Here's a simple graph that goes a long way to explaining why the recovery has been so modest despite Mr. Bernanke's (and presumably Ms. Yellen's) Grand Experiment with interest rates:
The red line shows deposits with all commercial banks and the blue line shows loans and leases with all commercial banks in billions of dollars. Notice that until the Great Recession, the growth level in both deposits and loans and leases rose in tandem. It is quite apparent that the tight relationship between deposits and loans broke down in the early part of 2009.
Here is a graph showing the loan-to-deposit ratio and how it has dropped to levels not seen since the early 1980s:
Right now, banks are only lending 76 percent of their deposits, a level last seen in June 1983. Also note that the drop in lending-to-deposits is showing no sign of abating.

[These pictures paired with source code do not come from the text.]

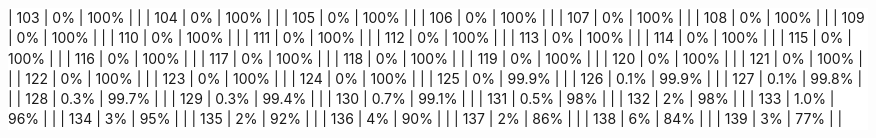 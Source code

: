 | 103 | 0% | 100% |  |
| 104 | 0% | 100% |  |
| 105 | 0% | 100% |  |
| 106 | 0% | 100% |  |
| 107 | 0% | 100% |  |
| 108 | 0% | 100% |  |
| 109 | 0% | 100% |  |
| 110 | 0% | 100% |  |
| 111 | 0% | 100% |  |
| 112 | 0% | 100% |  |
| 113 | 0% | 100% |  |
| 114 | 0% | 100% |  |
| 115 | 0% | 100% |  |
| 116 | 0% | 100% |  |
| 117 | 0% | 100% |  |
| 118 | 0% | 100% |  |
| 119 | 0% | 100% |  |
| 120 | 0% | 100% |  |
| 121 | 0% | 100% |  |
| 122 | 0% | 100% |  |
| 123 | 0% | 100% |  |
| 124 | 0% | 100% |  |
| 125 | 0% | 99.9% |  |
| 126 | 0.1% | 99.9% |  |
| 127 | 0.1% | 99.8% |  |
| 128 | 0.3% | 99.7% |  |
| 129 | 0.3% | 99.4% |  |
| 130 | 0.7% | 99.1% |  |
| 131 | 0.5% | 98% |  |
| 132 | 2% | 98% |  |
| 133 | 1.0% | 96% |  |
| 134 | 3% | 95% |  |
| 135 | 2% | 92% |  |
| 136 | 4% | 90% |  |
| 137 | 2% | 86% |  |
| 138 | 6% | 84% |  |
| 139 | 3% | 77% |  |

Let's flip loans and deposits around so that we end up with the ratio of deposits-to-loans as shown here:
Right now, banks are taking in $1.31 in deposits for every $1 that they loan to consumers and businesses. This is up quite markedly from $0.98 in deposits for every dollar that they loaned in May 2008.
Here is a graph showing the excess of commercial bank deposits over the amount banks have loaned:
Between 1973 and 2009, the excess of deposits over loans never rose above $433 billion and was generally below $400 billion. In contrast, in October 2012, deposits exceeded loans by $2.307 trillion, a new record amount. As you can see from the graph, the growth in deposits over loans is showing no signs of slowing down, a situation that looks very unhealthy.
So, what is it that banks are doing with the $2.3 trillion in deposits that they are not lending to consumers? Here is a look at the same loans and leases curve (in blue) with the reserve balances held by the Federal Reserve Banks (in red):
More than 6000 depository institutions maintain balances at the Federal Reserve Banks in reserve accounts. In October 2013, banks had just over $2.311 trillion on deposit with the Federal Reserve. This is money that is not loaned out and, in fact, after 2008, the Federal Reserve paid interest on these reserves. By paying interest on reserves, the Fed could both increase the level of reserves and maintain control of the federal funds rate by permitting the Fed to expand its balance sheet to provide the necessary liquidity to support financial stability.
Just before the Great Recession, the required reserves (in red) averaged about $43 billion as shown here:
As you can see, that level changed once the Fed started paying interest on banks' reserves which have grown to a level in excess of $2.3 trillion, a 5350 percent increase in five years! As you can see on the black line which shows excess reserves, banks are using the Fed as their own bank largely because, since 2008, the interest paid on both required and excess reserves has stood at 0.25 percent, a completely risk free return particularly when compared to loaning to consumers and businesses. Prior to 2008, the Fed was not obligated to pay any interest on bank reserves, providing the commercial banks with absolutely no motivation to deposit excess monies with America's central bankers as shown here (in purple):
From the data presented here, it certainly appears that the Federal Reserve's policies are working against economic growth. When banks stop lending, the economy stops growing and the Fed appears to have made it way too easy for the commercial banks to invest in lower risk activities.